Aside from being a DWBL host, Lapid has also been a radio reporter and commentator since 1985 for DWXI, DZME, DWBC, DZRM, DWIZ, and DZRJ and a columnist for the tabloid Hataw.

Killing

Percy Lapid was killed on October 3, 2022, at around 8:30 pm (UTC+8) while he was driving on his way home to BF Resort Village, a gated community in Las Piñas. There was a traffic buildup at the subdivision's gate near Aria Street in Barangay Talon 2 due to the routine inspection of all vehicles for a sticker required for entry into the subdivision. A motorcycle with two people on board approached Lapid's vehicle in the queue, and the gunman from this motorcycle fired two shots at Lapid, killing Lapid instantly. Lapid's vehicle was about  from the gate when the incident occurred.

Lapid was the third journalist in the Philippines to be killed in 2022, according to data from UNESCO, and the second during the presidency of Bongbong Marcos, according to the National Union of Journalists of the Philippines.

Perpetrators
Two motorcycle-riding men were seen being involved in Lapid's killing. The police identified one "person-of-interest", a man wearing a pink jacket who was walking near the Las Piñas City Hall, about five minutes away from Lapid's home. Department of the Interior and Local Government Secretary Benhur Abalos believed the killer to be a professional gunman.

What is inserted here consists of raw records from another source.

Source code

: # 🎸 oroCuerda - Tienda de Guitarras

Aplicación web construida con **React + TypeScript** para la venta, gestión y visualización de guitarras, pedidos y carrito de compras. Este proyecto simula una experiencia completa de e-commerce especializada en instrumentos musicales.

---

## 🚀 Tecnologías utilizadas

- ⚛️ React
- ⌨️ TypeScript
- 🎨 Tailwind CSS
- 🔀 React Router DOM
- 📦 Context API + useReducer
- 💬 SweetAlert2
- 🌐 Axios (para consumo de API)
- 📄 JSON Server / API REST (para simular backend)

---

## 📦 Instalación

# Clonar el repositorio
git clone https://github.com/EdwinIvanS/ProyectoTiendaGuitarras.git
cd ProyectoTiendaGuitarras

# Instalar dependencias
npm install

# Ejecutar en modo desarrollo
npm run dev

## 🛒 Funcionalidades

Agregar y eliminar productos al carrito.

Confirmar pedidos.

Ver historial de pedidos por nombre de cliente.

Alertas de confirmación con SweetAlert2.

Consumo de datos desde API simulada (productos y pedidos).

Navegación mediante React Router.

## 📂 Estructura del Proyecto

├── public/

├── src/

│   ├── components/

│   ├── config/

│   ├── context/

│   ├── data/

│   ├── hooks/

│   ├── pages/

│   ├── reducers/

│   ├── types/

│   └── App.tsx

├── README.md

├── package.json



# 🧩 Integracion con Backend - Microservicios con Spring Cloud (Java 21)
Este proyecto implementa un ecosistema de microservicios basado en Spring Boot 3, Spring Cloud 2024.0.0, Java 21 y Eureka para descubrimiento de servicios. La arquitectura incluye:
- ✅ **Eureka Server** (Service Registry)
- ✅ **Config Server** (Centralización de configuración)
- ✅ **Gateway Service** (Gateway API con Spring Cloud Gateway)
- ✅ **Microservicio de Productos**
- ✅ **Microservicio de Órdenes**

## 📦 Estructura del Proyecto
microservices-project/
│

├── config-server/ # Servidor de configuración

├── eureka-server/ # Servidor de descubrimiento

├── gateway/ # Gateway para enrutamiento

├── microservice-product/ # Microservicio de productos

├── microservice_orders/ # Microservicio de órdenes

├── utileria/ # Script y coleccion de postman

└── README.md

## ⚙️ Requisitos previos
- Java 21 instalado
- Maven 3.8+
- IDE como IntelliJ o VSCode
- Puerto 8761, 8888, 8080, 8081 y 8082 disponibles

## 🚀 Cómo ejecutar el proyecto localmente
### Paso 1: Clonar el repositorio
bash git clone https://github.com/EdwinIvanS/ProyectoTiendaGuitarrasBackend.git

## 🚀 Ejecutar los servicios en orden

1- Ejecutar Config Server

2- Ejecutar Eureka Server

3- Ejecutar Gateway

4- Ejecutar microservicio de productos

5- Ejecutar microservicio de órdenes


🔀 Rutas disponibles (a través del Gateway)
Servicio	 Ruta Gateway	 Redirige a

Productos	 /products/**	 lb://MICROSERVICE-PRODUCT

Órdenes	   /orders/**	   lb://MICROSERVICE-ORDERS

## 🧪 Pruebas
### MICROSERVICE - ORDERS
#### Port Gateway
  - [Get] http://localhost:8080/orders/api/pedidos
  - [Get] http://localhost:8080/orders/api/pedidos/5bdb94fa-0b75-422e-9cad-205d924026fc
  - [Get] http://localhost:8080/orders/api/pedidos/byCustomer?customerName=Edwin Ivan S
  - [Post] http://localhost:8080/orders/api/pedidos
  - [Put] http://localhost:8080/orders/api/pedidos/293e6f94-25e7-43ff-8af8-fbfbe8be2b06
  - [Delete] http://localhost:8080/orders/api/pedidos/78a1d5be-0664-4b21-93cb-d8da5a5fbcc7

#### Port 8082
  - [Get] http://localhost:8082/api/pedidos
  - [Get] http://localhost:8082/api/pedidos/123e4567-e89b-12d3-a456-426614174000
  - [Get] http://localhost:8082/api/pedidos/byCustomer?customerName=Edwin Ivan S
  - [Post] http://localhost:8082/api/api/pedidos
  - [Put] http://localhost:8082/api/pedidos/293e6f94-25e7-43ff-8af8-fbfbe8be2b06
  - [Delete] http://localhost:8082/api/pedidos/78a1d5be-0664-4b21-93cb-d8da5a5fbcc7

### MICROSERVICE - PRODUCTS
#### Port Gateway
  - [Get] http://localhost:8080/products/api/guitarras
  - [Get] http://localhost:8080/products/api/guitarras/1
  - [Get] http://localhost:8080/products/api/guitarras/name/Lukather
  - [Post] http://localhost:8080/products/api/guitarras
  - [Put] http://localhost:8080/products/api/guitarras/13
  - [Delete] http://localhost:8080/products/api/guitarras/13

Joel Escorial surrendered to the authorities on October 17, 2022, and confessed to being the gunman in Lapid's killing. He implicated brothers Edmon and Israel Dimaculangan as his partners in crime, and stated that they received orders from an individual named "Orlando" or "Orly", who in turn answered to another person detained inside the New Bilibid Prison, later identified as Jun Villamor. Christopher Bacoto, also known as Jerry Sandoval, has been alleged as another middleman who tasked Escorial, the Dimaculangan brothers, and "Orly", with the killing of Lapid.

The National Bureau of Investigation (NBI) and the Philippine National Police (PNP) would file charges against several people in connection with Lapid's death, including Bureau of Corrections Director General Gerald Bantag who was formally charged with murder.

Bantag maintained innocence and alleges that drug lord German Agojo was responsible for the killing.

In March 2023, the Department of Justice indicted a total of seventeen individuals over the killings of Lapid and Villamor. Double murder charges were separately filed before the Regional Trial Courts of Muntinlupa (on the case of Villamor) on March 13, and of Las Piñas (that of Lapid) on March 14. The panel of prosecutors said it found probable cause to charge Bantag and Zulueta as "principal by inducement." Also indicted as principals are:
 Two "persons deprived of liberty" (PDLs) involved in both cases (by indispensable cooperation in Lapid case; by inducement in Villamor case).
 In Lapid case: Four by direct participation, including Escorial; three more PDLs by indispensable cooperation.
 In Villamor case: Six PDLs by direct participation.

Investigation
The Philippine National Police (PNP) and the Commission on Human Rights opened investigations into the killing. The PNP reviewed CCTV cameras along the known route taken by Lapid, the dashcam on the victim's vehicle, and Lapid's cellphone, and interviewed the victim's family. The PNP's National Capital Region Police Office stated that they did not find any evidence on Lapid's cellphone and that Lapid's family was not aware of any threats to the journalist's life. The police did not determine a motive for the killing.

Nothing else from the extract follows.